The technical problem to be achieved by the embodiments of the present invention is to provide a method and apparatus for automatically generating a variable that is substantially helpful in data modeling.

In order to achieve the above technical problem, an example of an automatic variable generation method for data modeling according to an embodiment of the present invention includes: analyzing a correlation between a target variable to be predicted and each variable of statistical information; Selecting a plurality of variables as candidate variables in order of high correlation with the target variable among variables of the statistical information; Randomly extracting a predetermined number of variables from the candidate variables; Generating a new variable through combining between the randomly extracted variables; And storing the new variable in the statistical information.

An example of a variable automatic generation device for data modeling according to an embodiment of the present invention for achieving the above technical problem is a correlation between a target variable to be predicted based on statistical information and each variable of the statistical information Correlation analysis unit for analyzing the; A candidate variable selector for selecting a plurality of variables as candidate variables in order of high correlation with the target variable among variables of the statistical information; A variable generator that generates new variables through combining between the variables randomly extracted from the candidate variables; And a data storage unit that stores the new variable in the statistical information.

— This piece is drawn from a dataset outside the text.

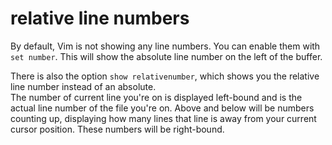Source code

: # relative line numbers

By default, Vim is not showing any line numbers. You can enable them with `set number`. This will show the absolute line number on the left of the buffer.

There is also the option `show relativenumber`, which shows you the relative line number instead of an absolute.\
The number of current line you're on is displayed left-bound and is the actual line number of the file you're on. Above and below will be numbers counting up, displaying how many lines that line is away from your current cursor position. These numbers will be right-bound.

According to an embodiment of the present invention, new variables can be automatically generated through variables existing in the original data without user intervention. Even if there are hundreds or thousands or more of variables included in the raw data, it is possible to generate variables that are practically helpful to the predictive model. Among the variables included in the raw data, various variables can be generated because the candidate variables selected stochastically are utilized. In addition, unnecessary candidates for generating various variables can be effectively reduced because selected candidate variables are utilized rather than all variables.

1 is a view showing an example of a variable automatic generation device and a statistical information database according to an embodiment of the present invention,

2 is a diagram showing an example of statistical information according to an embodiment of the present invention;

3 is a flowchart illustrating an example of an automatic variable generation method according to an embodiment of the present invention,

4 is a diagram illustrating an example of a method for determining a correlation between a target variable and each variable of statistical information according to an embodiment of the present invention;

5 is a diagram showing an example of a method of selecting a variable to be used for generating a new variable from candidate variables according to an embodiment of the present invention;

6 is a diagram illustrating an example of a method of generating a new variable through combining between variables extracted from candidate variables according to an embodiment of the present invention;

7 is a diagram illustrating an example of a method for determining the weight and bias of a polynomial defining a newly generated variable according to an embodiment of the present invention;

8 is a diagram illustrating an example of a method of combining variables in a rule manner according to an embodiment of the present invention,

9 is a diagram showing an example of statistical information in which new variables are generated according to an embodiment of the present invention; and

10 is a view showing an example of the configuration of a variable automatic generation device according to an embodiment of the present invention.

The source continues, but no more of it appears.